_BRIEF:_ Search the data below for "메서드를" and report how many lines contain it, with no other text.

_THE RECORDS:_
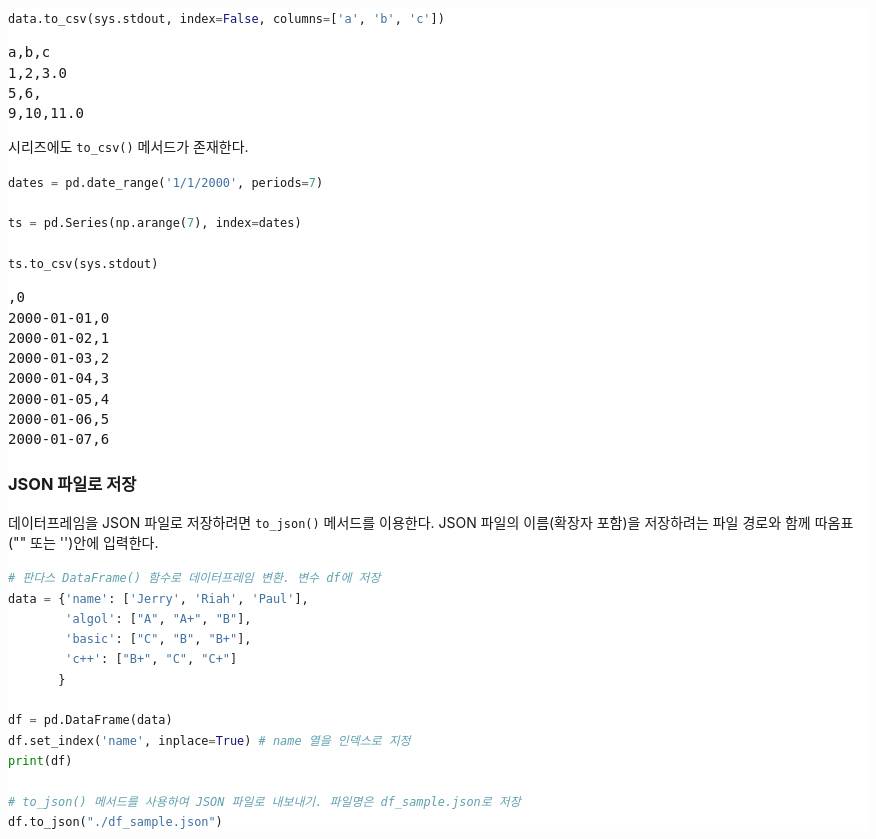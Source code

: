 

```python
data.to_csv(sys.stdout, index=False, columns=['a', 'b', 'c'])
```

<pre>
a,b,c
1,2,3.0
5,6,
9,10,11.0
</pre>
시리즈에도 `to_csv()` 메서드가 존재한다.



```python
dates = pd.date_range('1/1/2000', periods=7)

ts = pd.Series(np.arange(7), index=dates)

ts.to_csv(sys.stdout)
```

<pre>
,0
2000-01-01,0
2000-01-02,1
2000-01-03,2
2000-01-04,3
2000-01-05,4
2000-01-06,5
2000-01-07,6
</pre>
### JSON 파일로 저장

데이터프레임을 JSON 파일로 저장하려면 `to_json()` 메서드를 이용한다. JSON 파일의 이름(확장자 포함)을 저장하려는 파일 경로와 함께 따옴표("" 또는 '')안에 입력한다.



```python
# 판다스 DataFrame() 함수로 데이터프레임 변환. 변수 df에 저장
data = {'name': ['Jerry', 'Riah', 'Paul'],
        'algol': ["A", "A+", "B"],
        'basic': ["C", "B", "B+"],
        'c++': ["B+", "C", "C+"]
       }

df = pd.DataFrame(data)
df.set_index('name', inplace=True) # name 열을 인덱스로 지정
print(df)

# to_json() 메서드를 사용하여 JSON 파일로 내보내기. 파일명은 df_sample.json로 저장
df.to_json("./df_sample.json")
```


[^1]: https://www.fdic.gov/bank/individual/failed/banklist.html
[^2]: 출처: 위키피디아(https://en.wikipedia.org/wiki/List_of_American_exchange-traded_funds)
[^3]: http://docs.python-requests.org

_SOLUTION FOR THIS TASK:_ 2